EXERCISE AIM -
Write each entry again exactly as shown, but without the images it holds.

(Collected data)
%%

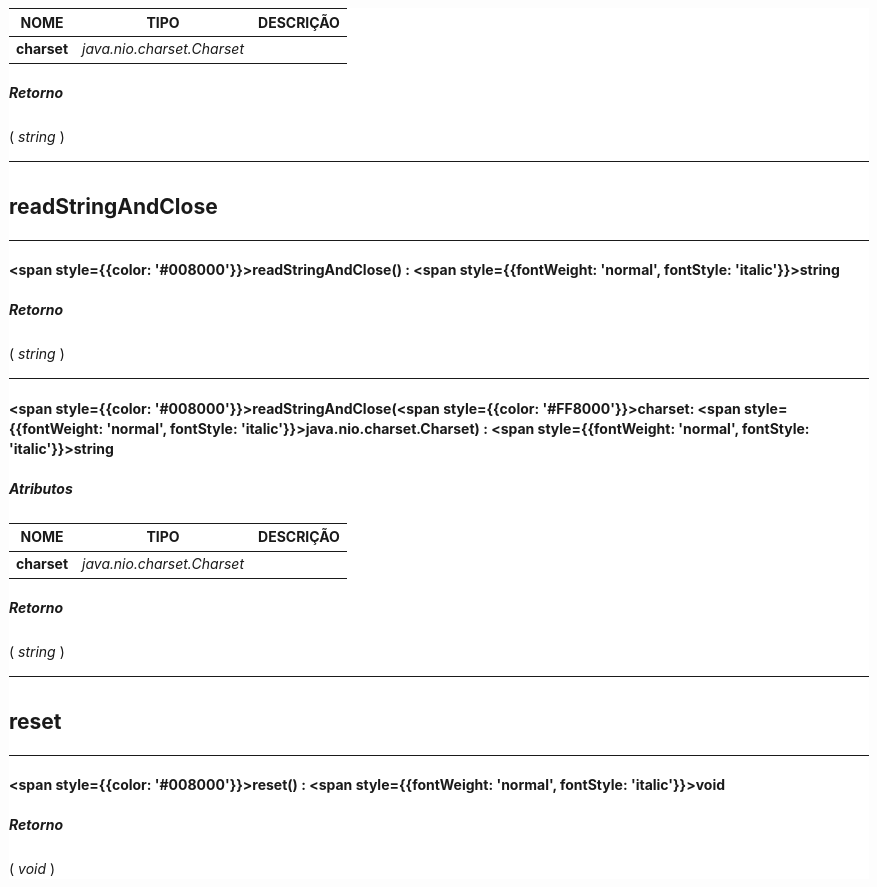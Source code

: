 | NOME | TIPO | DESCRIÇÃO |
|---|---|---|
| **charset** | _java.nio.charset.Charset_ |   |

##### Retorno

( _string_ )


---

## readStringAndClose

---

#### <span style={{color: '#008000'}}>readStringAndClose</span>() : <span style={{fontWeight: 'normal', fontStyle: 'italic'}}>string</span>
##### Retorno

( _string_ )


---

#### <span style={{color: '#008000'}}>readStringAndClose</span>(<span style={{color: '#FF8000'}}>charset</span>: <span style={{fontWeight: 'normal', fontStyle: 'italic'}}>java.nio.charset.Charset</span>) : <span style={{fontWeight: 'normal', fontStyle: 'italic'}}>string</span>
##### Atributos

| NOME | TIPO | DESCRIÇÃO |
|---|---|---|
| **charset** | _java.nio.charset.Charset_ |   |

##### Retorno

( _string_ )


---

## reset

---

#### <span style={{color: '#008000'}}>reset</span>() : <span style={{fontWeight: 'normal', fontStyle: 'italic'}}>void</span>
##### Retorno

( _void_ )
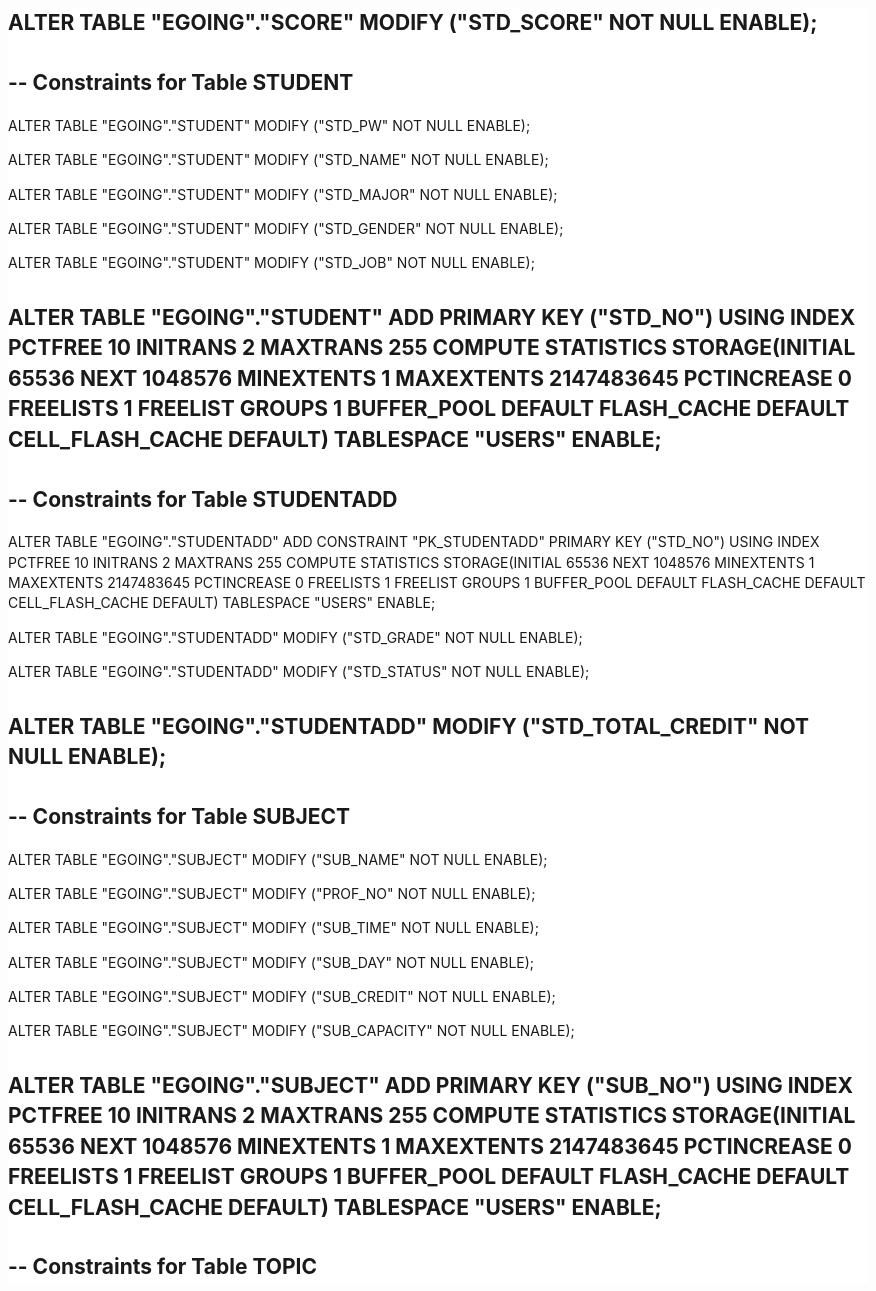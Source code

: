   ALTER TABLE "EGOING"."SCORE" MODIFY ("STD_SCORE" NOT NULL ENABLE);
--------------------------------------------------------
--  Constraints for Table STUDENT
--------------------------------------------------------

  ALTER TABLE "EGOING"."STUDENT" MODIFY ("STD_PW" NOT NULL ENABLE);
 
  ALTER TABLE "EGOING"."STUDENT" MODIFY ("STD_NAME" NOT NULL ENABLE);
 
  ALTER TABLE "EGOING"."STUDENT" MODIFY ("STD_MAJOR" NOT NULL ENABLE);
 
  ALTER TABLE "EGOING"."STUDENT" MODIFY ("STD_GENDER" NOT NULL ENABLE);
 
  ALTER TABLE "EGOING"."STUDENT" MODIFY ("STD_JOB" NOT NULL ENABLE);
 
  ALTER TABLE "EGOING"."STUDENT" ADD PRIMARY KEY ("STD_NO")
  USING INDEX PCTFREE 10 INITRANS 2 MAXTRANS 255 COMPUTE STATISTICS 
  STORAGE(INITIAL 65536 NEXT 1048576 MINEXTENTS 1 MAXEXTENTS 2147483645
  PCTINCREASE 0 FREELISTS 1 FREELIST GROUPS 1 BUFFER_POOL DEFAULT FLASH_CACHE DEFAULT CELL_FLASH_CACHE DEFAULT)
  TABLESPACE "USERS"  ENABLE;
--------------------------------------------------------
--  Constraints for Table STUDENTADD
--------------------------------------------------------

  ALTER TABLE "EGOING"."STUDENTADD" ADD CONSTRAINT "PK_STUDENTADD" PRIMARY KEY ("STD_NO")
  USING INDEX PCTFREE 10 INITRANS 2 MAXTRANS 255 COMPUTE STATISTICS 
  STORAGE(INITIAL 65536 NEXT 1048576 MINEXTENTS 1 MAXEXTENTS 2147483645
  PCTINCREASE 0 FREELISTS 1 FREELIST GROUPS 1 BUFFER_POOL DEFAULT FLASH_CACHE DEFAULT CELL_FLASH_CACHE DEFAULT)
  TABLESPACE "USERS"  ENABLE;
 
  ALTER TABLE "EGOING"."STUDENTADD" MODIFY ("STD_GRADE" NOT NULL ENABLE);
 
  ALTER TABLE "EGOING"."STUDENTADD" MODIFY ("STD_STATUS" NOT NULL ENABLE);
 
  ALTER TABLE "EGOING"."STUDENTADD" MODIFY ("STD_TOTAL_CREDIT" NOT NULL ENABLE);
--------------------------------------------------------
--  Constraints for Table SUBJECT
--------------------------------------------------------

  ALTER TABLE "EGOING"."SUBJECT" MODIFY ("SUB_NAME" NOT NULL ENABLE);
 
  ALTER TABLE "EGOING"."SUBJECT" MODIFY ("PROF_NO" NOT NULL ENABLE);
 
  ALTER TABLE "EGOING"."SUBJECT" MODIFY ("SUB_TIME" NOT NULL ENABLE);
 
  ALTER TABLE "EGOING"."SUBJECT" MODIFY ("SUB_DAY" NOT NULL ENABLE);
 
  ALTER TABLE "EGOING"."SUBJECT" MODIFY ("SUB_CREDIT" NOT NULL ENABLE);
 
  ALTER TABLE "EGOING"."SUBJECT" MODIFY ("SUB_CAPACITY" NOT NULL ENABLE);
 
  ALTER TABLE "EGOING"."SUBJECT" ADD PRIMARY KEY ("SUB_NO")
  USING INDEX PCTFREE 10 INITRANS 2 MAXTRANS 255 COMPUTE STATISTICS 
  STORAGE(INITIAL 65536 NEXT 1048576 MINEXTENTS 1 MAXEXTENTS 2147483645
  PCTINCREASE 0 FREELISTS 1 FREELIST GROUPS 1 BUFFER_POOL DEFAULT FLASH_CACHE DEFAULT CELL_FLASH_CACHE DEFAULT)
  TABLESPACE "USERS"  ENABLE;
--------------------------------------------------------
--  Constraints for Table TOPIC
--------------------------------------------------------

%%

FINISHED EXERCISE -
Source code

: | NOME | TIPO | DESCRIÇÃO |
|---|---|---|
| **charset** | _java.nio.charset.Charset_ |   |

##### Retorno

( _string_ )


---

## readStringAndClose

---

#### <span style={{color: '#008000'}}>readStringAndClose</span>() : <span style={{fontWeight: 'normal', fontStyle: 'italic'}}>string</span>
##### Retorno

( _string_ )


---

#### <span style={{color: '#008000'}}>readStringAndClose</span>(<span style={{color: '#FF8000'}}>charset</span>: <span style={{fontWeight: 'normal', fontStyle: 'italic'}}>java.nio.charset.Charset</span>) : <span style={{fontWeight: 'normal', fontStyle: 'italic'}}>string</span>
##### Atributos

| NOME | TIPO | DESCRIÇÃO |
|---|---|---|
| **charset** | _java.nio.charset.Charset_ |   |

##### Retorno

( _string_ )


---

## reset

---

#### <span style={{color: '#008000'}}>reset</span>() : <span style={{fontWeight: 'normal', fontStyle: 'italic'}}>void</span>
##### Retorno

( _void_ )
Source code

:   ALTER TABLE "EGOING"."SCORE" MODIFY ("STD_SCORE" NOT NULL ENABLE);
--------------------------------------------------------
--  Constraints for Table STUDENT
--------------------------------------------------------

  ALTER TABLE "EGOING"."STUDENT" MODIFY ("STD_PW" NOT NULL ENABLE);
 
  ALTER TABLE "EGOING"."STUDENT" MODIFY ("STD_NAME" NOT NULL ENABLE);
 
  ALTER TABLE "EGOING"."STUDENT" MODIFY ("STD_MAJOR" NOT NULL ENABLE);
 
  ALTER TABLE "EGOING"."STUDENT" MODIFY ("STD_GENDER" NOT NULL ENABLE);
 
  ALTER TABLE "EGOING"."STUDENT" MODIFY ("STD_JOB" NOT NULL ENABLE);
 
  ALTER TABLE "EGOING"."STUDENT" ADD PRIMARY KEY ("STD_NO")
  USING INDEX PCTFREE 10 INITRANS 2 MAXTRANS 255 COMPUTE STATISTICS 
  STORAGE(INITIAL 65536 NEXT 1048576 MINEXTENTS 1 MAXEXTENTS 2147483645
  PCTINCREASE 0 FREELISTS 1 FREELIST GROUPS 1 BUFFER_POOL DEFAULT FLASH_CACHE DEFAULT CELL_FLASH_CACHE DEFAULT)
  TABLESPACE "USERS"  ENABLE;
--------------------------------------------------------
--  Constraints for Table STUDENTADD
--------------------------------------------------------

  ALTER TABLE "EGOING"."STUDENTADD" ADD CONSTRAINT "PK_STUDENTADD" PRIMARY KEY ("STD_NO")
  USING INDEX PCTFREE 10 INITRANS 2 MAXTRANS 255 COMPUTE STATISTICS 
  STORAGE(INITIAL 65536 NEXT 1048576 MINEXTENTS 1 MAXEXTENTS 2147483645
  PCTINCREASE 0 FREELISTS 1 FREELIST GROUPS 1 BUFFER_POOL DEFAULT FLASH_CACHE DEFAULT CELL_FLASH_CACHE DEFAULT)
  TABLESPACE "USERS"  ENABLE;
 
  ALTER TABLE "EGOING"."STUDENTADD" MODIFY ("STD_GRADE" NOT NULL ENABLE);
 
  ALTER TABLE "EGOING"."STUDENTADD" MODIFY ("STD_STATUS" NOT NULL ENABLE);
 
  ALTER TABLE "EGOING"."STUDENTADD" MODIFY ("STD_TOTAL_CREDIT" NOT NULL ENABLE);
--------------------------------------------------------
--  Constraints for Table SUBJECT
--------------------------------------------------------

  ALTER TABLE "EGOING"."SUBJECT" MODIFY ("SUB_NAME" NOT NULL ENABLE);
 
  ALTER TABLE "EGOING"."SUBJECT" MODIFY ("PROF_NO" NOT NULL ENABLE);
 
  ALTER TABLE "EGOING"."SUBJECT" MODIFY ("SUB_TIME" NOT NULL ENABLE);
 
  ALTER TABLE "EGOING"."SUBJECT" MODIFY ("SUB_DAY" NOT NULL ENABLE);
 
  ALTER TABLE "EGOING"."SUBJECT" MODIFY ("SUB_CREDIT" NOT NULL ENABLE);
 
  ALTER TABLE "EGOING"."SUBJECT" MODIFY ("SUB_CAPACITY" NOT NULL ENABLE);
 
  ALTER TABLE "EGOING"."SUBJECT" ADD PRIMARY KEY ("SUB_NO")
  USING INDEX PCTFREE 10 INITRANS 2 MAXTRANS 255 COMPUTE STATISTICS 
  STORAGE(INITIAL 65536 NEXT 1048576 MINEXTENTS 1 MAXEXTENTS 2147483645
  PCTINCREASE 0 FREELISTS 1 FREELIST GROUPS 1 BUFFER_POOL DEFAULT FLASH_CACHE DEFAULT CELL_FLASH_CACHE DEFAULT)
  TABLESPACE "USERS"  ENABLE;
--------------------------------------------------------
--  Constraints for Table TOPIC
--------------------------------------------------------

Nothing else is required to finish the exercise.